In our increasingly computer-centric working environment, without the software used to analyse, explore, model, visualise and in other ways draw inferences from base data, we are missing an important part of the picture.

Excel is a universally familiar piece of software (albeit a relatively unsophisticated one) but other more specialised tools such as MATLAB are routinely used within the scientific community and by researchers in disciplines as diverse as engineering, economics and social science to perform operations on data that result in published science.

MATLAB goes beyond Excel in that its output might not be just a set of numbers (such as Reinhart and Rogoff’s 90 per cent), but an algorithm. Frequently the output, the conclusion, the result of a given piece of research in certain academic disciplines is an algorithm.

If you want to look under the hood of that algorithm, for the purposes of peer-review scrutiny or reproducibility, you might well need to access the software that produced it. And you might also want to see the algorithm in action.

There are many ways to represent algorithms – including as formulae, flowcharts and in natural language. However, arguably the best way is by using the programming languages that were written specifically for the purpose and, of course, programming languages were created not just to represent algorithms, but to actualise them. It is logical therefore that MATLAB produces not only algorithms but also executables – i.e. software.

For a good example of an academic field where the output of research is software, just look at IPOL, the research journal of image processing and image analysis. Each of the articles in this online journal has a text description of an algorithm and source code, but also an ‘online demonstration facility’ that allows you to play with the executable in real time. Both text and source code are peer-reviewed.

In launching the journal GigaScience last year, its editors spoke of ‘overseeing the transition from papers to executable research objects’. This represents a view of academic publishing that embraces the reality of an increasingly ‘born digital’ research process.

Clearly, not every item of published research needs to include a piece of software. But if we restrict our vision of scholarly publishing to just articles and data we risk ignoring the other digital bits and pieces that now rightfully belong in the scholarly record – and without which it cannot properly be understood and scrutinised.

It’s clear that the classic functions of scholarly publication, namely registration, certification, awareness, archiving and reward will all have to apply to data and software as much as they do for textual works at the moment.

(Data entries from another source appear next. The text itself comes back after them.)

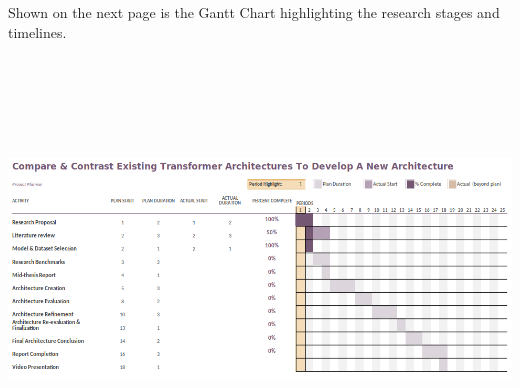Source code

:\documentclass[11pt]{article}
\begin{document}
	Shown on the next page is the Gantt Chart highlighting the research stages and timelines.\\
	\includegraphics[width=180mm,height=120mm,angle=90]{g2.png}
	\newpage
	
\end{document}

There is much for publishers to think about here, and I’m aware that I’m raising questions that do not all presently have answers. Indeed, it was encouraging to see some of these themes addressed at the recent Beyond The PDF 2conference, where projects such as Reprozip were presented as ways of addressing the reproducibility issue. I believe, however, that our view of the scholarly record must be broadened to include software as well as data, as this forms a significant part of research practice today. In this context the practice of publishing plain PDF files as a print analogue will become increasingly antiquated.